Loading Data#

In this tutorial we demonstrate the various options for loading data. This tutorial covers:

  1. The Data Class

  2. Getting Example Data

  3. Loading Data in NumPy Format

  4. Loading Data in MATLAB Format

  5. Loading Data in fif Format

Note, this webpage does not contain the output of running each cell. See OSF for the expected output.

The Data class#

In osl-dynamics we typically load data using the osl_dynamics.data.Data class. The Data class has a lot of useful methods that can be used to modify the data.

Inputs#

There is one mandatory argument that needs to be passed to the Data class: inputs. This can be:

  • A path to a directory containing .npy files. Each .npy file should be a subject or session.

  • A list of paths to .npy, .mat, or .fif files. Each file should be a subject or session.

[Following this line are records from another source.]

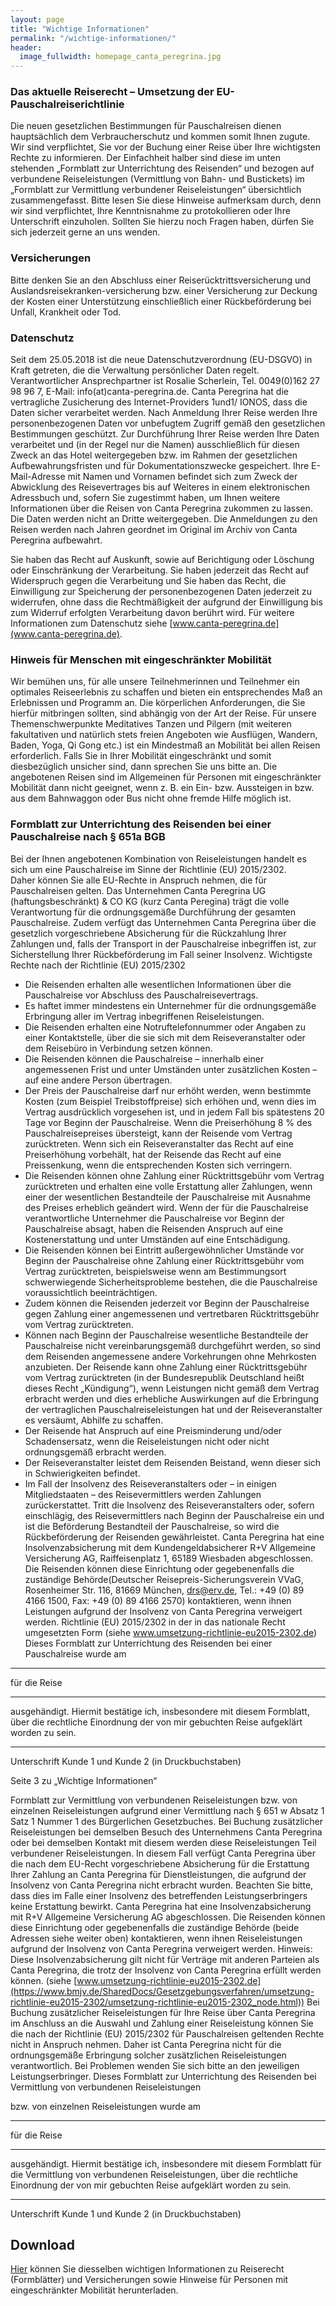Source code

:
 ```yaml
---
layout: page
title: "Wichtige Informationen"
permalink: "/wichtige-informationen/"
header:
  image_fullwidth: homepage_canta_peregrina.jpg
---
```

### Das aktuelle Reiserecht – Umsetzung der EU-Pauschalreiserichtlinie
Die neuen gesetzlichen Bestimmungen für Pauschalreisen dienen hauptsächlich dem Verbraucherschutz und kommen somit Ihnen zugute. Wir sind verpflichtet, Sie vor der Buchung einer Reise über Ihre  wichtigsten Rechte zu informieren. Der Einfachheit halber sind diese im unten stehenden „Formblatt zur Unterrichtung des Reisenden“ und bezogen auf verbundene Reiseleistungen (Vermittlung von Bahn- und Bustickets) im „Formblatt zur Vermittlung verbundener Reiseleistungen“ übersichtlich zusammengefasst. Bitte lesen Sie diese Hinweise aufmerksam durch, denn wir sind verpflichtet, Ihre Kenntnisnahme zu protokollieren oder Ihre Unterschrift einzuholen. Sollten Sie hierzu noch Fragen haben, dürfen Sie sich jederzeit gerne an uns wenden. 

### Versicherungen
Bitte denken Sie an den Abschluss einer Reiserücktrittsversicherung und Auslandsreisekranken-versicherung bzw. einer Versicherung zur Deckung der Kosten einer Unterstützung einschließlich einer Rückbeförderung bei Unfall, Krankheit oder Tod.

### Datenschutz
Seit dem 25.05.2018 ist die neue Datenschutzverordnung (EU-DSGVO) in Kraft getreten, die die Verwaltung persönlicher Daten regelt. Verantwortlicher Ansprechpartner ist Rosalie Scherlein, Tel. 0049(0)162 27 98 96 7, E-Mail: info(at)canta-peregrina.de. Canta Peregrina hat die vertragliche Zusicherung des Internet-Providers 1und1/ IONOS, dass die Daten sicher verarbeitet werden. Nach Anmeldung Ihrer Reise werden Ihre personenbezogenen Daten vor unbefugtem Zugriff gemäß den gesetzlichen Bestimmungen geschützt. Zur Durchführung Ihrer Reise werden Ihre Daten verarbeitet und (in der Regel nur die Namen) ausschließlich für diesen Zweck an das Hotel weitergegeben bzw. im Rahmen der gesetzlichen Aufbewahrungsfristen und für Dokumentationszwecke gespeichert. Ihre E-Mail-Adresse mit Namen und Vornamen befindet sich zum Zweck der Abwicklung des Reisevertrages bis auf Weiteres in einem elektronischen Adressbuch und, sofern Sie zugestimmt haben, um Ihnen weitere Informationen über die Reisen von Canta Peregrina zukommen zu lassen. Die Daten werden nicht an Dritte weitergegeben. Die Anmeldungen zu den Reisen werden nach Jahren geordnet im Original im Archiv von Canta Peregrina aufbewahrt. 

Sie haben das Recht auf Auskunft, sowie auf Berichtigung oder Löschung oder Einschränkung der Verarbeitung. Sie haben jederzeit das Recht auf Widerspruch gegen die Verarbeitung und Sie haben das Recht, die Einwilligung zur Speicherung der personenbezogenen Daten jederzeit zu widerrufen, ohne dass die Rechtmäßigkeit der aufgrund der Einwilligung bis zum Widerruf erfolgten Verarbeitung davon berührt wird. Für weitere Informationen zum Datenschutz siehe [www.canta-peregrina.de](www.canta-peregrina.de).

### Hinweis für Menschen mit eingeschränkter Mobilität
Wir bemühen uns, für alle unsere Teilnehmerinnen und Teilnehmer ein optimales Reiseerlebnis zu schaffen und bieten ein entsprechendes Maß an Erlebnissen und Programm an. Die körperlichen Anforderungen, die Sie hierfür mitbringen sollten, sind abhängig von der Art der Reise. Für unsere Themenschwerpunkte Meditatives Tanzen und Pilgern (mit weiteren fakultativen und natürlich stets freien Angeboten wie Ausflügen, Wandern, Baden, Yoga, Qi Gong etc.) ist ein Mindestmaß an Mobilität bei allen Reisen erforderlich. Falls Sie in Ihrer Mobilität eingeschränkt und somit diesbezüglich unsicher sind, dann sprechen Sie uns bitte an. Die angebotenen Reisen sind im Allgemeinen für Personen mit eingeschränkter Mobilität dann nicht geeignet, wenn z. B. ein Ein- bzw. Aussteigen in bzw. aus dem Bahnwaggon oder Bus nicht ohne fremde Hilfe möglich ist. 

### Formblatt zur Unterrichtung des Reisenden bei einer Pauschalreise nach § 651a BGB
Bei der Ihnen angebotenen Kombination von Reiseleistungen handelt es sich um eine Pauschalreise im Sinne der Richtlinie (EU) 2015/2302.  
Daher können Sie alle EU-Rechte in Anspruch nehmen, die für Pauschalreisen gelten. Das Unternehmen Canta Peregrina UG (haftungsbeschränkt) & CO KG (kurz Canta Peregina) trägt die volle Verantwortung für die ordnungsgemäße Durchführung der gesamten Pauschalreise. Zudem verfügt das Unternehmen Canta Peregrina über die gesetzlich vorgeschriebene Absicherung für die 
Rückzahlung Ihrer Zahlungen und, falls der Transport in der Pauschalreise inbegriffen ist, zur Sicherstellung Ihrer Rückbeförderung im Fall seiner Insolvenz.                                                                                                                                    Wichtigste Rechte nach der Richtlinie (EU) 2015/2302

- Die Reisenden erhalten alle wesentlichen Informationen über die Pauschalreise vor Abschluss des Pauschalreisevertrags.
- Es haftet immer mindestens ein Unternehmer für die ordnungsgemäße Erbringung aller im Vertrag inbegriffenen Reiseleistungen.
- Die Reisenden erhalten eine Notruftelefonnummer oder Angaben zu einer Kontaktstelle, über die sie sich mit dem Reiseveranstalter oder dem Reisebüro in Verbindung setzen können.
- Die Reisenden können die Pauschalreise – innerhalb einer angemessenen Frist und unter Umständen unter zusätzlichen Kosten – auf eine andere Person übertragen.
- Der Preis der Pauschalreise darf nur erhöht werden, wenn bestimmte Kosten (zum Beispiel Treibstoffpreise) sich erhöhen und, wenn dies im Vertrag ausdrücklich vorgesehen ist, und in jedem Fall bis spätestens 20 Tage vor Beginn der Pauschalreise. Wenn die Preiserhöhung 8 % des Pauschalreisepreises übersteigt, kann der Reisende vom Vertrag zurücktreten. Wenn sich ein Reiseveranstalter das Recht auf eine Preiserhöhung vorbehält, hat der Reisende das Recht auf eine Preissenkung, wenn die entsprechenden Kosten sich verringern.
- Die Reisenden können ohne Zahlung einer Rücktrittsgebühr vom Vertrag zurücktreten und erhalten eine volle Erstattung aller Zahlungen, wenn einer der wesentlichen Bestandteile der Pauschalreise mit Ausnahme des Preises erheblich geändert wird. Wenn der für die Pauschalreise verantwortliche Unternehmer die Pauschalreise vor Beginn der Pauschalreise absagt, haben die Reisenden Anspruch auf eine Kostenerstattung und unter Umständen auf eine Entschädigung.
- Die Reisenden können bei Eintritt außergewöhnlicher Umstände vor Beginn der Pauschalreise ohne Zahlung einer Rücktrittsgebühr vom Vertrag zurücktreten, beispielsweise wenn am Bestimmungsort schwerwiegende Sicherheitsprobleme bestehen, die die Pauschalreise voraussichtlich beeinträchtigen.
- Zudem können die Reisenden jederzeit vor Beginn der Pauschalreise gegen Zahlung einer angemessenen und vertretbaren Rücktrittsgebühr vom Vertrag zurücktreten.
- Können nach Beginn der Pauschalreise wesentliche Bestandteile der Pauschalreise nicht vereinbarungsgemäß durchgeführt werden, so sind dem Reisenden angemessene andere Vorkehrungen ohne Mehrkosten anzubieten. Der Reisende kann ohne Zahlung einer Rücktrittsgebühr vom Vertrag zurücktreten (in der Bundesrepublik Deutschland heißt dieses Recht „Kündigung“), wenn Leistungen nicht gemäß dem Vertrag erbracht werden und dies erhebliche Auswirkungen auf die Erbringung der vertraglichen Pauschalreiseleistungen hat und der Reiseveranstalter es versäumt, Abhilfe zu schaffen.
- Der Reisende hat Anspruch auf eine Preisminderung und/oder Schadensersatz, wenn die Reiseleistungen nicht oder nicht ordnungsgemäß erbracht werden.
- Der Reiseveranstalter leistet dem Reisenden Beistand, wenn dieser sich in Schwierigkeiten befindet.
- Im Fall der Insolvenz des Reiseveranstalters oder – in einigen Mitgliedstaaten – des Reisevermittlers werden Zahlungen zurückerstattet. Tritt die Insolvenz des Reiseveranstalters oder, sofern einschlägig, des Reisevermittlers nach Beginn der Pauschalreise ein und ist die Beförderung Bestandteil der Pauschalreise, so wird die Rückbeförderung der Reisenden gewährleistet. Canta Peregrina hat eine Insolvenzabsicherung mit dem Kundengeldabsicherer R+V Allgemeine Versicherung AG, Raiffeisenplatz 1, 65189 Wiesbaden abgeschlossen. Die Reisenden können diese Einrichtung oder gegebenenfalls die zuständige Behörde(Deutscher Reisepreis-Sicherungsverein VVaG, Rosenheimer Str. 116, 81669 München, drs@erv.de, Tel.: +49 (0) 89 4166 1500, Fax: +49 (0) 89 4166 2570) kontaktieren, wenn ihnen Leistungen aufgrund der Insolvenz von Canta Peregrina verweigert werden. Richtlinie (EU) 2015/2302 in der in das nationale Recht umgesetzten Form (siehe www.umsetzung-richtlinie-eu2015-2302.de)
Dieses Formblatt zur Unterrichtung des Reisenden bei einer Pauschalreise wurde am 

____________________

für die Reise

____________________________________________________________________

ausgehändigt.
Hiermit bestätige ich, insbesondere mit diesem Formblatt, über die rechtliche Einordnung der
von mir gebuchten Reise aufgeklärt worden zu sein.

________________________________________________________________________________

Unterschrift Kunde 1 und Kunde 2                            (in Druckbuchstaben)

Seite 3 zu „Wichtige Informationen“

Formblatt zur Vermittlung von verbundenen Reiseleistungen bzw. von einzelnen Reiseleistungen
aufgrund einer Vermittlung nach § 651 w Absatz 1 Satz 1 Nummer 1 des Bürgerlichen Gesetzbuches.  Bei Buchung zusätzlicher Reiseleistungen bei demselben Besuch des Unternehmens Canta Peregrina oder bei demselben Kontakt mit diesem werden diese Reiseleistungen Teil verbundener Reiseleistungen. In diesem Fall verfügt Canta Peregrina über die nach dem EU-Recht vorgeschriebene Absicherung für die Erstattung Ihrer Zahlung an Canta Peregrina für Dienstleistungen, die aufgrund der Insolvenz von Canta Peregrina nicht erbracht wurden. Beachten Sie bitte, dass dies im Falle einer Insolvenz des betreffenden Leistungserbringers keine Erstattung bewirkt.
Canta Peregrina hat eine Insolvenzabsicherung mit R+V Allgemeine Versicherung AG abgeschlossen. Die Reisenden können diese Einrichtung oder gegebenenfalls die zuständige Behörde (beide Adressen siehe weiter oben) kontaktieren, wenn ihnen Reiseleistungen aufgrund der Insolvenz von Canta Peregrina verweigert werden.
Hinweis: Diese Insolvenzabsicherung gilt nicht für Verträge mit anderen Parteien als Canta Peregrina, die trotz der Insolvenz von Canta Peregrina erfüllt werden können. (siehe [www.umsetzung-richtlinie-eu2015-2302.de](https://www.bmjv.de/SharedDocs/Gesetzgebungsverfahren/umsetzung-richtlinie-eu2015-2302/umsetzung-richtlinie-eu2015-2302_node.html))
Bei Buchung zusätzlicher Reiseleistungen für Ihre Reise über Canta Peregrina im Anschluss an die Auswahl und Zahlung einer Reiseleistung können Sie die nach der Richtlinie (EU) 2015/2302 für Pauschalreisen geltenden Rechte nicht in Anspruch nehmen. Daher ist Canta Peregrina nicht für die ordnungsgemäße Erbringung solcher zusätzlichen Reiseleistungen verantwortlich. Bei Problemen wenden Sie sich bitte an den jeweiligen Leistungserbringer.
Dieses Formblatt zur Unterrichtung des Reisenden bei Vermittlung von verbundenen Reiseleistungen 

bzw. von einzelnen Reiseleistungen wurde am

____________________

für die Reise

____________________________________________________________________
ausgehändigt.
Hiermit bestätige ich, insbesondere mit diesem Formblatt für die Vermittlung von verbundenen
Reiseleistungen, über die rechtliche Einordnung der von mir gebuchten Reise aufgeklärt worden zu sein.

________________________________________________________________________________
Unterschrift Kunde 1 und Kunde 2                                 (in Druckbuchstaben)

## Download
[Hier](/assets/downloads/Wichtige_Informationen.pdf) können Sie diesselben wichtigen Informationen zu Reiserecht (Formblätter) und Versicherungen sowie Hinweise für Personen mit eingeschränkter Mobilität herunterladen.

  • A numpy array. The array will be treated as continuous data from the same subject.

  • A list of numpy arrays. Each numpy array should be the data for a subject or session.

Data format#

The data files or numpy arrays should be in the format (n_samples, n_channels), i.e. time by channels. If your data is in (n_channels, n_samples) format, use should also pass time_axis_first=False to the Data class.

The temporary store directory#

Note, when we load data using the Data class it loads the data as a memory map. This allows us to access the data without holding it in memory. If you prefer to load the data into memory pass load_memmaps=False. The Data class creates a directory called tmp which is used for storing temporary data (memory map files and prepared data). This directory can be safely deleted after you run your script. You can specify the name of the temporary directory by passing the store_dir argument.

We will demonstate how the Data class is used with example data below.

Getting Example Data#

Download the dataset#

We will download example data hosted on OSF. Note, osfclient must be installed. This can be done in jupyter notebook by running:

!pip install osfclient
import os

def get_data(name):
    if os.path.exists(name):
        return f"{name} already downloaded. Skipping.."
    os.system(f"osf -p by2tc fetch data/{name}.zip")
    os.system(f"unzip -o {name}.zip -d {name}")
    os.remove(f"{name}.zip")
    return f"Data downloaded to: {name}"

# Download the dataset (approximately 88 MB)
get_data("example_loading_data")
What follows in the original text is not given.